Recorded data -
=== Begin Enclosure ===

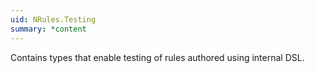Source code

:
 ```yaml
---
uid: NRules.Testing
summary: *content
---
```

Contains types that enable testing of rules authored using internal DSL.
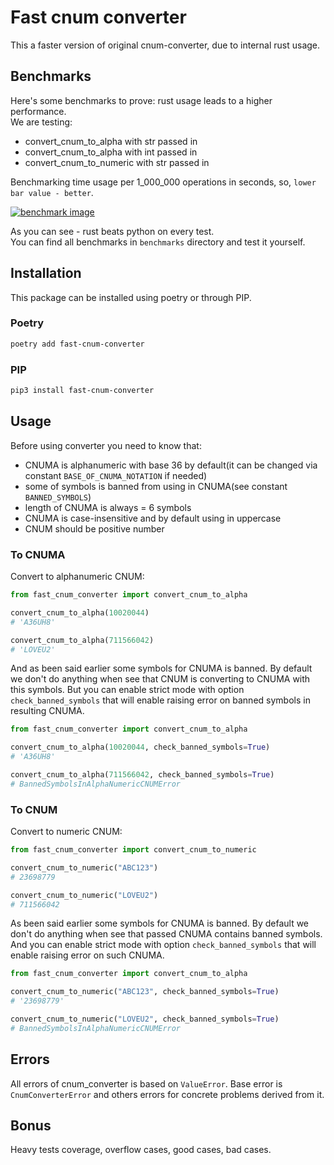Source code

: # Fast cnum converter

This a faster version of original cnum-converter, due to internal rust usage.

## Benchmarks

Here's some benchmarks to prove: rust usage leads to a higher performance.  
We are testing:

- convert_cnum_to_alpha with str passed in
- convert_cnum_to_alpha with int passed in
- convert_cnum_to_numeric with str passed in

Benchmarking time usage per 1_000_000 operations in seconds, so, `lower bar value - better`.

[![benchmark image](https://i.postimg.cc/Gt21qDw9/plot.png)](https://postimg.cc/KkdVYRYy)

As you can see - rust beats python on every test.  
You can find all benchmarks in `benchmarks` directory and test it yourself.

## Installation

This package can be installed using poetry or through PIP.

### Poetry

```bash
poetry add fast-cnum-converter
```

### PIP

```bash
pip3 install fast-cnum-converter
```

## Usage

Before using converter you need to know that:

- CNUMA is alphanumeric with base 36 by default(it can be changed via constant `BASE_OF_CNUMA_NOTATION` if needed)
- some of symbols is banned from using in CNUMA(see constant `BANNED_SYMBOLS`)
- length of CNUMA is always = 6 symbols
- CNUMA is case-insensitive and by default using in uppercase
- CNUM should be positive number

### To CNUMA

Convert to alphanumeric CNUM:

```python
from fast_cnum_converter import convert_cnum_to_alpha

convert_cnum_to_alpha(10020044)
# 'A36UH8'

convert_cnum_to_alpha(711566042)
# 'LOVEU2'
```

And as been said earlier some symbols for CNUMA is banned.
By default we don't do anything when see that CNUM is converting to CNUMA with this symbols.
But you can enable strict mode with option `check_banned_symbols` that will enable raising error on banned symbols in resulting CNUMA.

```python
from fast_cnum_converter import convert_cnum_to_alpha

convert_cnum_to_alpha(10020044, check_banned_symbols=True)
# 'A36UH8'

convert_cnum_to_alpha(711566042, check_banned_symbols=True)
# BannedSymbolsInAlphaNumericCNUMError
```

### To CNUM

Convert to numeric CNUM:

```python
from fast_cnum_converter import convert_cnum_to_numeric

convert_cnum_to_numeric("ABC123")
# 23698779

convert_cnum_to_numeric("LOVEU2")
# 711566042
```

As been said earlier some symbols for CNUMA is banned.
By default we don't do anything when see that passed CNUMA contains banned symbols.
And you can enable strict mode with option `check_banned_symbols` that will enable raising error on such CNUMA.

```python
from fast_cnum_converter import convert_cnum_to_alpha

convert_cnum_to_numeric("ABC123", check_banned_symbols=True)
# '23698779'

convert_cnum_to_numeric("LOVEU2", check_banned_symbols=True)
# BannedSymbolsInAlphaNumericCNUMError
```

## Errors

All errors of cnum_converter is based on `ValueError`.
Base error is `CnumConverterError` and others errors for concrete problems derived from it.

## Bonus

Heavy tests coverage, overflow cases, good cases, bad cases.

=== End Enclosure ===

EXERCISE DESCRIPTION - Retype, exactly as written, each line from the one that has "And you can" to the bottom of the entries above, and include both of those lines.

SOLUTION BELOW -
And you can enable strict mode with option `check_banned_symbols` that will enable raising error on such CNUMA.

```python
from fast_cnum_converter import convert_cnum_to_alpha

convert_cnum_to_numeric("ABC123", check_banned_symbols=True)
# '23698779'

convert_cnum_to_numeric("LOVEU2", check_banned_symbols=True)
# BannedSymbolsInAlphaNumericCNUMError
```

## Errors

All errors of cnum_converter is based on `ValueError`.
Base error is `CnumConverterError` and others errors for concrete problems derived from it.

## Bonus

Heavy tests coverage, overflow cases, good cases, bad cases.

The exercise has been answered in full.